* [Prompt] Where the material below has a line containing "clicking on things!", start repeating exactly, and keep going through the line containing "#### **Motivation**", with no other lines.

====

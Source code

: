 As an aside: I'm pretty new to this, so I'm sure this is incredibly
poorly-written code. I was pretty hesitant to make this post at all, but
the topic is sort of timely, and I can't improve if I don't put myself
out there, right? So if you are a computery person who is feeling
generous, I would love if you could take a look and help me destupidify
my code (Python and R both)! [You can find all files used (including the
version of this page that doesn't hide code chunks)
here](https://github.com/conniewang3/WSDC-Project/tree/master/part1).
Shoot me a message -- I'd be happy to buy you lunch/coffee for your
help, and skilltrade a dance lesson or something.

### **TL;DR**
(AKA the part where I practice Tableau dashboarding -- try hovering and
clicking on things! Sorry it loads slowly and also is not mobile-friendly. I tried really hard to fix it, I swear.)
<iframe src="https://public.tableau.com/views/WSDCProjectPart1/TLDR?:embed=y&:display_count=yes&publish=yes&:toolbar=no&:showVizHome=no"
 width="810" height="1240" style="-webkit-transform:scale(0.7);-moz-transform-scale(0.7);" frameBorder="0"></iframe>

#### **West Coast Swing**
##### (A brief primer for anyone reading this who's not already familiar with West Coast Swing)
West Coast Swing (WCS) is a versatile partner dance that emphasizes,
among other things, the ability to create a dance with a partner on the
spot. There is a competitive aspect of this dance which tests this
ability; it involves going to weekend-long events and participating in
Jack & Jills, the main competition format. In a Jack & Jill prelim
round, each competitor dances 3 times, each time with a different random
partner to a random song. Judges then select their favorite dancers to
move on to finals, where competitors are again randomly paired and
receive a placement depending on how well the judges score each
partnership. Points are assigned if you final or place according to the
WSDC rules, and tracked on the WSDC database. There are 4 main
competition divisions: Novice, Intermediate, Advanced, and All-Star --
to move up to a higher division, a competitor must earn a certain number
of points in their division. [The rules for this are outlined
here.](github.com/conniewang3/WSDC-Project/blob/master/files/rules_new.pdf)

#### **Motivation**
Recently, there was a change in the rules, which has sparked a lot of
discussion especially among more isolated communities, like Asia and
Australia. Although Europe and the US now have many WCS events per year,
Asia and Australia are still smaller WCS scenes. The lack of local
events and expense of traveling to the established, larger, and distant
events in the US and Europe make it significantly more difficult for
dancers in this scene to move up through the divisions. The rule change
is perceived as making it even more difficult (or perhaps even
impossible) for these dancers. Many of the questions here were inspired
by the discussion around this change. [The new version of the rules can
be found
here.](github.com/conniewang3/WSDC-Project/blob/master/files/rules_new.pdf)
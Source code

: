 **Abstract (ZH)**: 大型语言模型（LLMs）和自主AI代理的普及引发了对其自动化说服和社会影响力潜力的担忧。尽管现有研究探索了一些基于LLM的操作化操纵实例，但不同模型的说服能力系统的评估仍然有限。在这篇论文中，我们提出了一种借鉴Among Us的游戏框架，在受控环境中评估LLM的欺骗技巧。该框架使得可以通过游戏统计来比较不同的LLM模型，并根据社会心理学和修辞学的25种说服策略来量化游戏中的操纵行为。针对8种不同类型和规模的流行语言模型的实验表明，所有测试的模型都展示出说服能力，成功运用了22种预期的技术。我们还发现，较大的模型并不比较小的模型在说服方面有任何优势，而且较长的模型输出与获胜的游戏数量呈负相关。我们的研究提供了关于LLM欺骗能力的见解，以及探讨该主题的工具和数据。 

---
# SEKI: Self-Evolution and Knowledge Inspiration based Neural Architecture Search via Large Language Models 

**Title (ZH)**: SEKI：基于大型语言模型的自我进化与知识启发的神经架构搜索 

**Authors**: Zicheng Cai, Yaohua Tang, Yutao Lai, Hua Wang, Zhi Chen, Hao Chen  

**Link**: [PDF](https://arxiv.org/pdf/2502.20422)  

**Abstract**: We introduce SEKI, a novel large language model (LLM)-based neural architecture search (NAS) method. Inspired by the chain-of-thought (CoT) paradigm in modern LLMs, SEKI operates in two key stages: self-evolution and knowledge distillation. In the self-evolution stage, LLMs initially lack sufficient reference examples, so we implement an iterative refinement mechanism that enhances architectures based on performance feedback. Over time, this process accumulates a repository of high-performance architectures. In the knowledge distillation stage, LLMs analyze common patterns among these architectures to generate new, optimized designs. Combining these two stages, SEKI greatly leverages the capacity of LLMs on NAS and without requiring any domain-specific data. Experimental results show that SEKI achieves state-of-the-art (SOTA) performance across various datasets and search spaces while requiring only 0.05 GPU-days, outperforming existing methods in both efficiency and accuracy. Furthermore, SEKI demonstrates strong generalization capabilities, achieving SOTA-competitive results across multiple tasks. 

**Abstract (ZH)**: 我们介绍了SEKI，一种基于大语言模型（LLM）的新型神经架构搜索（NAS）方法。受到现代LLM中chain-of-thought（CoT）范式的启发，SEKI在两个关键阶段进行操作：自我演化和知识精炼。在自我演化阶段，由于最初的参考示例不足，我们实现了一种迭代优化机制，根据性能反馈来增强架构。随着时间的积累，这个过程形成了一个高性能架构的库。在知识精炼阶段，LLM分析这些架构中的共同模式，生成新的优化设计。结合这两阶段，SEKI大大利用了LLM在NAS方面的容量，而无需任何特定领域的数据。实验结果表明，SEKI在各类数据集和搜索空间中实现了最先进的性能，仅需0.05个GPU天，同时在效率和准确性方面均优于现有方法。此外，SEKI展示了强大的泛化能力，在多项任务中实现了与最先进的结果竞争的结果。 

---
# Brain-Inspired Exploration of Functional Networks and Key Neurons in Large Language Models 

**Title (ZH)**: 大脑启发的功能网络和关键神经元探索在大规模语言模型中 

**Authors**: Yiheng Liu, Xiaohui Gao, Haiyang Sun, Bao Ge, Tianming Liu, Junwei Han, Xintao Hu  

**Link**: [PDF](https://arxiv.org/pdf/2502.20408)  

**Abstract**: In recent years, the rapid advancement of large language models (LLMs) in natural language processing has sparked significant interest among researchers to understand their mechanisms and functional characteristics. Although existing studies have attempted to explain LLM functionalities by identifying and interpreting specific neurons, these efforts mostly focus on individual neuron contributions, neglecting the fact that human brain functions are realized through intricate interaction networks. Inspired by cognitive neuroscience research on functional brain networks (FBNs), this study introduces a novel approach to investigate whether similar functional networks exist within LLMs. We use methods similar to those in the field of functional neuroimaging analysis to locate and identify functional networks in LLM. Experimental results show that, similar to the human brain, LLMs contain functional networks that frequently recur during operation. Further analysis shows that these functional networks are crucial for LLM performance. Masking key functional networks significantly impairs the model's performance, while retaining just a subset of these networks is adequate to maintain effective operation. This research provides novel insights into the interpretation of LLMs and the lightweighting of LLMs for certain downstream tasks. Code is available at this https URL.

====

* [Exercise result]
clicking on things! Sorry it loads slowly and also is not mobile-friendly. I tried really hard to fix it, I swear.)
<iframe src="https://public.tableau.com/views/WSDCProjectPart1/TLDR?:embed=y&:display_count=yes&publish=yes&:toolbar=no&:showVizHome=no"
 width="810" height="1240" style="-webkit-transform:scale(0.7);-moz-transform-scale(0.7);" frameBorder="0"></iframe>

#### **West Coast Swing**
##### (A brief primer for anyone reading this who's not already familiar with West Coast Swing)
West Coast Swing (WCS) is a versatile partner dance that emphasizes,
among other things, the ability to create a dance with a partner on the
spot. There is a competitive aspect of this dance which tests this
ability; it involves going to weekend-long events and participating in
Jack & Jills, the main competition format. In a Jack & Jill prelim
round, each competitor dances 3 times, each time with a different random
partner to a random song. Judges then select their favorite dancers to
move on to finals, where competitors are again randomly paired and
receive a placement depending on how well the judges score each
partnership. Points are assigned if you final or place according to the
WSDC rules, and tracked on the WSDC database. There are 4 main
competition divisions: Novice, Intermediate, Advanced, and All-Star --
to move up to a higher division, a competitor must earn a certain number
of points in their division. [The rules for this are outlined
here.](github.com/conniewang3/WSDC-Project/blob/master/files/rules_new.pdf)

#### **Motivation**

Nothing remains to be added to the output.